WHAT THE TASK REQUIRES: Which lines below fall between the one containing "we have met" and the one containing "For each positive"? Repeat them exactly, counting both of those lines, and add nothing else.

(Collected data entries)
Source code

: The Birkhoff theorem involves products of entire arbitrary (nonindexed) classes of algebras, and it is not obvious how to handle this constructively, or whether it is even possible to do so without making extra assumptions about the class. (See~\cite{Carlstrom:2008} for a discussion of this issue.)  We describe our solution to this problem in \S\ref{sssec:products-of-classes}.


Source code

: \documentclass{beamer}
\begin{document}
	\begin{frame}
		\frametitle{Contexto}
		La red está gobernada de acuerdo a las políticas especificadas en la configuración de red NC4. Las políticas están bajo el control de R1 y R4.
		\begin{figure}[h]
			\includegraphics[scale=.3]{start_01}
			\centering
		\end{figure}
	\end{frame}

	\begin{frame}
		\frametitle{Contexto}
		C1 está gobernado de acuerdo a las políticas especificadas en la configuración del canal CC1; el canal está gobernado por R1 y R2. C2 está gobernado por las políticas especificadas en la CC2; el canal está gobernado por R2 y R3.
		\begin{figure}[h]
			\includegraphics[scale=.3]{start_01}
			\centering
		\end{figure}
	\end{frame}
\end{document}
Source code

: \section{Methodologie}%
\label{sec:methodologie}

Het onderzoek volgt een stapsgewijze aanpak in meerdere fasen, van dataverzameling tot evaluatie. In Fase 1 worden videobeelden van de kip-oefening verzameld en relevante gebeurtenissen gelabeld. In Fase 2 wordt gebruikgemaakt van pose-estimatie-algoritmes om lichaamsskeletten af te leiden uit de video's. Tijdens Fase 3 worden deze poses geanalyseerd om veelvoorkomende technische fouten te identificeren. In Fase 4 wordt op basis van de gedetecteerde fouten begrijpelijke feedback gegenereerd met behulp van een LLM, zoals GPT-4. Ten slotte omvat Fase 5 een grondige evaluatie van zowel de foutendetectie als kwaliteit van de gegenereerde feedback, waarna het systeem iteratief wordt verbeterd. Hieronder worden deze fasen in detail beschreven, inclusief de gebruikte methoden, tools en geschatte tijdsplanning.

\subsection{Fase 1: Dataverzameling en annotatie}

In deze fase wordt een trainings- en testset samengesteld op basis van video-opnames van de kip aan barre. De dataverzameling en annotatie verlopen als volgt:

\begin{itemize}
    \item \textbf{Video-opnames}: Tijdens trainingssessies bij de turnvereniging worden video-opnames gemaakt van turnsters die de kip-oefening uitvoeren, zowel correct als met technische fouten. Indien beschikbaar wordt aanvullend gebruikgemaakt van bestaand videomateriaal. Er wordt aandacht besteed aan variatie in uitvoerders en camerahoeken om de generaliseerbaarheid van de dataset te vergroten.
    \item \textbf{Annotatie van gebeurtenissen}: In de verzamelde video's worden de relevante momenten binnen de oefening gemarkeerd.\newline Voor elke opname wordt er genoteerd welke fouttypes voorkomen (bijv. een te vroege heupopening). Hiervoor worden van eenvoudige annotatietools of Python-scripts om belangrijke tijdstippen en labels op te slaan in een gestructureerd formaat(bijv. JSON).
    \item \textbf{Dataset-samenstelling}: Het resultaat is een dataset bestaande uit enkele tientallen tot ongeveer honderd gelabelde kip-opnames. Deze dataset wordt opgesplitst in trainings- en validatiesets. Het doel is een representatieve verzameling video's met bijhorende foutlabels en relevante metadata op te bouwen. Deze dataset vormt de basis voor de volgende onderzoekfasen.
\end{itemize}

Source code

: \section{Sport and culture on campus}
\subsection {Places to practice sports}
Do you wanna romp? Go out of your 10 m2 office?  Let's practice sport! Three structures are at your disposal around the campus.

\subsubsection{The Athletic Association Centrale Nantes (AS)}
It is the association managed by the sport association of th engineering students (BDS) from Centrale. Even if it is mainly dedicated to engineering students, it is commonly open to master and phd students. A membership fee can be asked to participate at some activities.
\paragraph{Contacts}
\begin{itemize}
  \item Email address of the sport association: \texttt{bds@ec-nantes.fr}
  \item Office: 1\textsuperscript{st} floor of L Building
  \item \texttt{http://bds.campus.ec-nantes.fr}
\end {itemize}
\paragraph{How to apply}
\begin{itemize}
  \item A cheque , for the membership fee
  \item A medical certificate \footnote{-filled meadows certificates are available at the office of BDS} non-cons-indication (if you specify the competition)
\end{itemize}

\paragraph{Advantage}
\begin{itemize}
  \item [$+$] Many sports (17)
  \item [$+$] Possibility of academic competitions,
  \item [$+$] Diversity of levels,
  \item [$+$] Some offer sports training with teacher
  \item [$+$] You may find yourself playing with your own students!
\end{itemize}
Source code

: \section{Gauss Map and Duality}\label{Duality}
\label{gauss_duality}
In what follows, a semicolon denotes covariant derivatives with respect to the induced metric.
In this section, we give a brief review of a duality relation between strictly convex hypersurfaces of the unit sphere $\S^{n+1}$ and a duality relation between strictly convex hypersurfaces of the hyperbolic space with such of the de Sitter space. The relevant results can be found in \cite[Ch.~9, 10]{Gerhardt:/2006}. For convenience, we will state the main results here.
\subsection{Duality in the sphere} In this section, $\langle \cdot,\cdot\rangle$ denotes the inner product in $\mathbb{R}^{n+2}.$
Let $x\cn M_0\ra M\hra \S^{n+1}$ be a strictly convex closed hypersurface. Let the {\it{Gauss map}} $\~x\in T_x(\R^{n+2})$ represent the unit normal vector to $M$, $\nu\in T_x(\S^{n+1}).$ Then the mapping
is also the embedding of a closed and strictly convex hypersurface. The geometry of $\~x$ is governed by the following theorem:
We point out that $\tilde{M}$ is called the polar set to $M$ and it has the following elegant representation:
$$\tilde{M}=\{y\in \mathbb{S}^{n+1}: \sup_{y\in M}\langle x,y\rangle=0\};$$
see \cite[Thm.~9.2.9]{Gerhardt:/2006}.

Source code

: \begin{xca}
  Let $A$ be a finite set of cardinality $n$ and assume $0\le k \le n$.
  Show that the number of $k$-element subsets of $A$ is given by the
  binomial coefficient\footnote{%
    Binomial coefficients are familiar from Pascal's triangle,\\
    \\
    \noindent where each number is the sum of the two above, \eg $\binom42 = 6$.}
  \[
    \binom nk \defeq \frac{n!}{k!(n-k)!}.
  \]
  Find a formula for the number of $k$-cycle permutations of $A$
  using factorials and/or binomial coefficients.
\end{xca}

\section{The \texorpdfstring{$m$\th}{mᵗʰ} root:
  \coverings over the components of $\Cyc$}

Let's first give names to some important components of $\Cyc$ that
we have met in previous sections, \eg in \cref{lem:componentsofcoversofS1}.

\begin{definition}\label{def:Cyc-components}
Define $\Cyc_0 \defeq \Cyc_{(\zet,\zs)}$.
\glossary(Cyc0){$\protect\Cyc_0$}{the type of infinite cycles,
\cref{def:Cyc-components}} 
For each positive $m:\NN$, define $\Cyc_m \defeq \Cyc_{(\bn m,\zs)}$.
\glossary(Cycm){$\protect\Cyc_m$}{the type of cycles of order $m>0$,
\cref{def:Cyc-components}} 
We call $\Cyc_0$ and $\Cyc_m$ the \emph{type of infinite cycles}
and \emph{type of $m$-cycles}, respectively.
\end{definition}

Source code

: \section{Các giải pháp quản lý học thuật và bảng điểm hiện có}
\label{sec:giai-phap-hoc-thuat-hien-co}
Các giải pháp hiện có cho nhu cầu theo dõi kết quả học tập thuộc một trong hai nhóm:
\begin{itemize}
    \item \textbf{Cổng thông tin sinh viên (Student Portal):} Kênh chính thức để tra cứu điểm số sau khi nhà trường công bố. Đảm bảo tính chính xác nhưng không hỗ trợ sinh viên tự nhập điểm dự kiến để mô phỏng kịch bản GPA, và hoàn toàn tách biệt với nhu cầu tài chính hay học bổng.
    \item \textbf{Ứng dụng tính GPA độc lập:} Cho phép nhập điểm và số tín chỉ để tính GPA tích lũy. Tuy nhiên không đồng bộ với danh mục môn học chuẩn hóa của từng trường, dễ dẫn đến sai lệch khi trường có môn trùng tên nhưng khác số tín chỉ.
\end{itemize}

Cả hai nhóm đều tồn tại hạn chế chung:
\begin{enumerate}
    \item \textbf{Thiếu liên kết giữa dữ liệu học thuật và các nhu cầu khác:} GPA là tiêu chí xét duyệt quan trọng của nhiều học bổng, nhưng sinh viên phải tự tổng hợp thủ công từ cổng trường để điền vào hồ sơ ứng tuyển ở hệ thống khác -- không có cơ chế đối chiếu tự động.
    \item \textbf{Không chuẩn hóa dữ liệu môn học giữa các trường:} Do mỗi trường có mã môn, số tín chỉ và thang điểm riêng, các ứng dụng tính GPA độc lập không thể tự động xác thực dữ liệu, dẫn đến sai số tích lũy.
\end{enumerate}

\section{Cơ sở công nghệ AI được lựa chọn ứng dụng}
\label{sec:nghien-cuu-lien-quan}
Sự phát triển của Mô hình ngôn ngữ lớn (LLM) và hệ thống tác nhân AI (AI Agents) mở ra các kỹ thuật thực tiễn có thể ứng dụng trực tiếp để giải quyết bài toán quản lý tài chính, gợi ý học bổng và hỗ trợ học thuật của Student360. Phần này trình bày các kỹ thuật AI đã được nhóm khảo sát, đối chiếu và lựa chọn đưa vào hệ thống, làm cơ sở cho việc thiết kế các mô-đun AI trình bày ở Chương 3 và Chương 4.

RESULT OF THIS TASK:
we have met in previous sections, \eg in \cref{lem:componentsofcoversofS1}.

\begin{definition}\label{def:Cyc-components}
Define $\Cyc_0 \defeq \Cyc_{(\zet,\zs)}$.
\glossary(Cyc0){$\protect\Cyc_0$}{the type of infinite cycles,
\cref{def:Cyc-components}} 
For each positive $m:\NN$, define $\Cyc_m \defeq \Cyc_{(\bn m,\zs)}$.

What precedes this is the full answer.